Kai Greene (born July 12, 1975), is an American personal trainer, artist, actor, and professional bodybuilder. He came in second place at the 2012, 2013, and 2014 editions of the IFBB's Mr. Olympia competition and has not competed in it since, though he never formally announced his retirement. He is often regarded as one of the best bodybuilders to have never won the competition.

Early life
Kai Greene was born in the Brooklyn borough of New York City on July 12, 1975. From the age of six, he was raised in foster care and residential treatment centers in Brooklyn. According to his online biography, his rapid physical growth and development drew the attention of his seventh grade English teacher, and since his behavior in school was troublesome, he was encouraged to enter teenage bodybuilding competitions as an outlet.

Bodybuilding career

NPC
Greene became an enthusiastic bodybuilder when he worked at Johnny Lats Gym in New York City, where he began training with personal trainer Jakob Panotas in 1996. He competed in the National Physique Committee (NPC) aiming to move into the IFBB. He perceives his success in the NPC as mixed. Although he won the 1999 NPC Team Universe, afterward he took a five-year break from competitions, before re-emerging in the 2004 NPC Team Universe contest, which he won again. This victory qualified him for a career as an IFBB when his professional career started as bodybuilder.

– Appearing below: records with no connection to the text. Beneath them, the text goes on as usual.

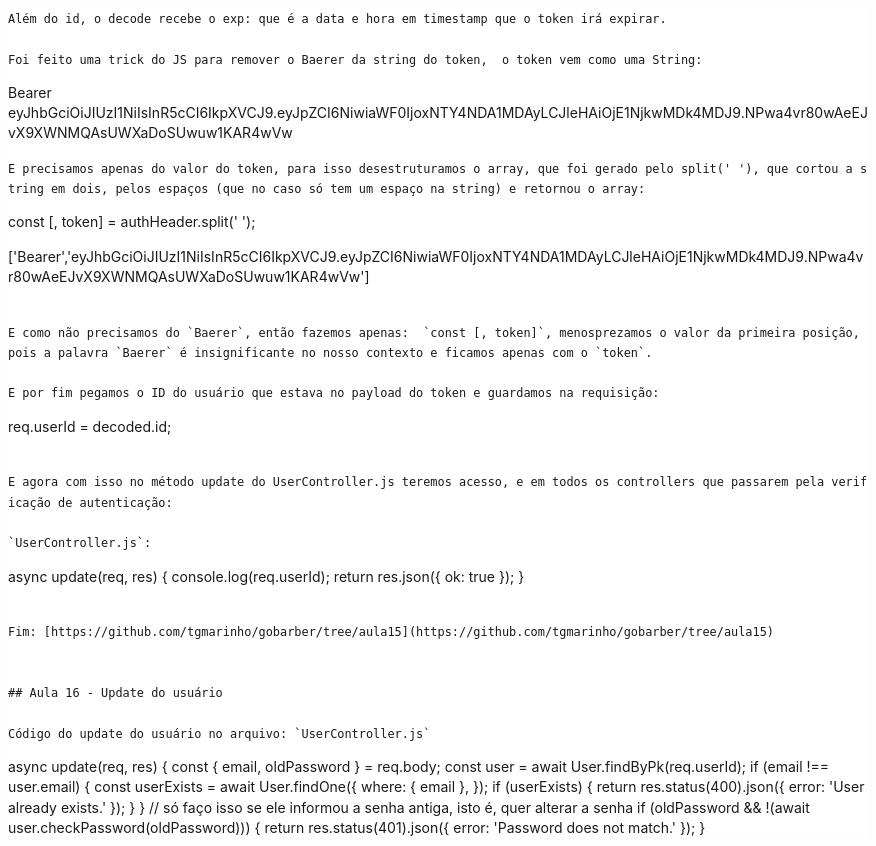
 ```
Além do id, o decode recebe o exp: que é a data e hora em timestamp que o token irá expirar.

Foi feito uma trick do JS para remover o Baerer da string do token,  o token vem como uma String:
```
Bearer eyJhbGciOiJIUzI1NiIsInR5cCI6IkpXVCJ9.eyJpZCI6NiwiaWF0IjoxNTY4NDA1MDAyLCJleHAiOjE1NjkwMDk4MDJ9.NPwa4vr80wAeEJvX9XWNMQAsUWXaDoSUwuw1KAR4wVw
```
E precisamos apenas do valor do token, para isso desestruturamos o array, que foi gerado pelo split(' '), que cortou a string em dois, pelos espaços (que no caso só tem um espaço na string) e retornou o array:

```
const [, token] = authHeader.split(' ');
```
```
['Bearer','eyJhbGciOiJIUzI1NiIsInR5cCI6IkpXVCJ9.eyJpZCI6NiwiaWF0IjoxNTY4NDA1MDAyLCJleHAiOjE1NjkwMDk4MDJ9.NPwa4vr80wAeEJvX9XWNMQAsUWXaDoSUwuw1KAR4wVw']
```

E como não precisamos do `Baerer`, então fazemos apenas:  `const [, token]`, menosprezamos o valor da primeira posição, pois a palavra `Baerer` é insignificante no nosso contexto e ficamos apenas com o `token`.

E por fim pegamos o ID do usuário que estava no payload do token e guardamos na requisição:

```
req.userId = decoded.id;
```

E agora com isso no método update do UserController.js teremos acesso, e em todos os controllers que passarem pela verificação de autenticação:

`UserController.js`:
```
 async update(req, res) {
    console.log(req.userId);
    return res.json({ ok: true });
}
```

Fim: [https://github.com/tgmarinho/gobarber/tree/aula15](https://github.com/tgmarinho/gobarber/tree/aula15)


## Aula 16 - Update do usuário

Código do update do usuário no arquivo: `UserController.js`

```
  async update(req, res) {
    const { email, oldPassword } = req.body;
    const user = await User.findByPk(req.userId);
    if (email !== user.email) {
      const userExists = await User.findOne({
        where: { email },
      });
      if (userExists) {
        return res.status(400).json({ error: 'User already exists.' });
      }
    }
    // só faço isso se ele informou a senha antiga, isto é, quer alterar a senha
    if (oldPassword && !(await user.checkPassword(oldPassword))) {
      return res.status(401).json({ error: 'Password does not match.' });
    }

New York Pro & Mr. Olympia
In 2011, Greene began working with preparation coach George Farah and placed 1st in the 2011 New York Pro Championship. His 3rd place finish at Mr. Olympia in 2011 qualified him for the 2012 contest, so he did not compete at the 2012 New York Pro in order to focus on Mr. Olympia. He placed 2nd in the 2012 Mr. Olympia, the 2013 Mr. Olympia, and the 2014 Mr. Olympia.

Greene did not compete in the 2015 Mr. Olympia due to unknown circumstances, and issued a statement to say that "there is a lot more going on behind the scenes that [he] cannot discuss". Olympia officials allegedly denied any claims that he was banned from competing, but did confirm that he did not register and had been reminded to register several times since May of that year. Greene did request an extension on the registration period and was given an extra two months, but he did not meet this deadline either.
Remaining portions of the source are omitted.